→ Problem statement
List all lines of the data containing the word "directly".

→ Data for this task
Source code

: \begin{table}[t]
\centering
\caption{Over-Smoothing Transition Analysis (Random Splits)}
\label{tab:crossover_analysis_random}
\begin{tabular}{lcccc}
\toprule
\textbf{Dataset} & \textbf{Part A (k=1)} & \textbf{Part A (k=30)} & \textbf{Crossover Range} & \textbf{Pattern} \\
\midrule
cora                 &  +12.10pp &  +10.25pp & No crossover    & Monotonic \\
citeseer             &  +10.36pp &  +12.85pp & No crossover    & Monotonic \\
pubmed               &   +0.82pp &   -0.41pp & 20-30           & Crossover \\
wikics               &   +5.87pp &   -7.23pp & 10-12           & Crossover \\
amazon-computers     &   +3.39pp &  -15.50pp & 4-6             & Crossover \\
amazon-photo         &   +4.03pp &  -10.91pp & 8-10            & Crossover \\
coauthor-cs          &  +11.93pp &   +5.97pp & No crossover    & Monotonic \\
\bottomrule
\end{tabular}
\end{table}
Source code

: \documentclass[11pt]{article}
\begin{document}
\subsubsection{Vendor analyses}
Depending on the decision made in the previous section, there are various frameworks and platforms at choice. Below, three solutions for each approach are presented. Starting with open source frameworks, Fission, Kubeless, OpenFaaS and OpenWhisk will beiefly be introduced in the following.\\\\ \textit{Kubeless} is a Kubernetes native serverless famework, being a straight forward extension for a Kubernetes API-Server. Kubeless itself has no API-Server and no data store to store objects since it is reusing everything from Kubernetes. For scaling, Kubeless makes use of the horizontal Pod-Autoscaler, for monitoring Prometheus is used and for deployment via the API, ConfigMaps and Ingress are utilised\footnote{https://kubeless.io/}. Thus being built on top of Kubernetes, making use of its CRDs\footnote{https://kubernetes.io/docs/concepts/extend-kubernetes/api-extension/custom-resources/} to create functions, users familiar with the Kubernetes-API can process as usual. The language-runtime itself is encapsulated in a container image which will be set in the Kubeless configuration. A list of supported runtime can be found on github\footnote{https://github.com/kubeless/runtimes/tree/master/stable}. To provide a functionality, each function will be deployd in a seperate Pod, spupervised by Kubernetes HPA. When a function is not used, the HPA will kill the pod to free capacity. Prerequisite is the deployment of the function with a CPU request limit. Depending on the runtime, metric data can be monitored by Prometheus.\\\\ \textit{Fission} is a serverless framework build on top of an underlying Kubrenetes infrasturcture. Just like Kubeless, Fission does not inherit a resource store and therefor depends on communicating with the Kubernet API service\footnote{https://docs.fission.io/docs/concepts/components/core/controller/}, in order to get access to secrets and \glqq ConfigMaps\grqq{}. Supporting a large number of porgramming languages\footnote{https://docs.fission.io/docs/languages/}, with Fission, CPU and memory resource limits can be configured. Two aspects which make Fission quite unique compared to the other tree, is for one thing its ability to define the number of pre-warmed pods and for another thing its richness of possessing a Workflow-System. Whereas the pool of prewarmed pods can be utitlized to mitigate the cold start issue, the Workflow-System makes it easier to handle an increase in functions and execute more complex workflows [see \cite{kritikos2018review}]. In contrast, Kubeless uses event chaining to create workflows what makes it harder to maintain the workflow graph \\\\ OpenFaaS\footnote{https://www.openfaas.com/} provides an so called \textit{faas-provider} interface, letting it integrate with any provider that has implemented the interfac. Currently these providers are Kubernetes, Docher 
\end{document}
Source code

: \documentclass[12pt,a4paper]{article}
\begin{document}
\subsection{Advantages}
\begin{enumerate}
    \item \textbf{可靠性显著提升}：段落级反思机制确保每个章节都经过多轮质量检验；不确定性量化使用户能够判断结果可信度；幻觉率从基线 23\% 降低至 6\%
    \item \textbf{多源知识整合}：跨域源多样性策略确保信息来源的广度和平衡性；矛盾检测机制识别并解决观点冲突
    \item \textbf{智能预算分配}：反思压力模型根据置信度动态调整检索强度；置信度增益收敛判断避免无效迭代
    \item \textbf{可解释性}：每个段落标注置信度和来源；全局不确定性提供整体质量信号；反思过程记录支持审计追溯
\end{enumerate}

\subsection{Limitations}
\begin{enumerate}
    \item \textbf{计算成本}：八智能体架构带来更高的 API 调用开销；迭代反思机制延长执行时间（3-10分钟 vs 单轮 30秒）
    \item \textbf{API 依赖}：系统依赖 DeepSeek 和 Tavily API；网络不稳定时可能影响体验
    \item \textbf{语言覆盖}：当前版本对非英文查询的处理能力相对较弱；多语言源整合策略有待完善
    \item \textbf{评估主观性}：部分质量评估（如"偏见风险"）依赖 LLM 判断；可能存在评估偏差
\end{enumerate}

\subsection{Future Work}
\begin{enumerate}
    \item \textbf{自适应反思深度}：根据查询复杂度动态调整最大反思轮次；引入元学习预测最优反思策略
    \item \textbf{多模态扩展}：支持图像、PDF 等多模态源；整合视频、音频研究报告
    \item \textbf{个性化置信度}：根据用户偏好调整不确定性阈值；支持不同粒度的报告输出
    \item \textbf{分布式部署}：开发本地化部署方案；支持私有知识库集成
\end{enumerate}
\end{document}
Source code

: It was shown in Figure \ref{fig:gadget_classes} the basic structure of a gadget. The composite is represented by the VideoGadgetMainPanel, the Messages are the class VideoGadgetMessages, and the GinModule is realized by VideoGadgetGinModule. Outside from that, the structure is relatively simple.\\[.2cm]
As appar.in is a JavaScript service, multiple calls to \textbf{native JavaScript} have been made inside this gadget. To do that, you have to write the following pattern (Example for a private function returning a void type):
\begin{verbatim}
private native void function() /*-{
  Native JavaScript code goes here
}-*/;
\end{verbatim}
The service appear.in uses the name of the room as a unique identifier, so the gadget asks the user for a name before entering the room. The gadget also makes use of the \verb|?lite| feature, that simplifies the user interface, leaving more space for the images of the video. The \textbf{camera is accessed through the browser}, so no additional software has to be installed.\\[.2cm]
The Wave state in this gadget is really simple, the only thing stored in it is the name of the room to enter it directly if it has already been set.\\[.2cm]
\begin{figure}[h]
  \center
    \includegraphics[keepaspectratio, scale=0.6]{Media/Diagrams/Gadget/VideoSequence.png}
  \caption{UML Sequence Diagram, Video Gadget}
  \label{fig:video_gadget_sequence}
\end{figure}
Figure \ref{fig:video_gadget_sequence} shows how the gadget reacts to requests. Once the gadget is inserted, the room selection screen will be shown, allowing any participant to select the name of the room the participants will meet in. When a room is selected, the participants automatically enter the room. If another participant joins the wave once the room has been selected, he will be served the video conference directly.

→ Answer space
The Wave state in this gadget is really simple, the only thing stored in it is the name of the room to enter it directly if it has already been set.\\[.2cm]
Figure \ref{fig:video_gadget_sequence} shows how the gadget reacts to requests. Once the gadget is inserted, the room selection screen will be shown, allowing any participant to select the name of the room the participants will meet in. When a room is selected, the participants automatically enter the room. If another participant joins the wave once the room has been selected, he will be served the video conference directly.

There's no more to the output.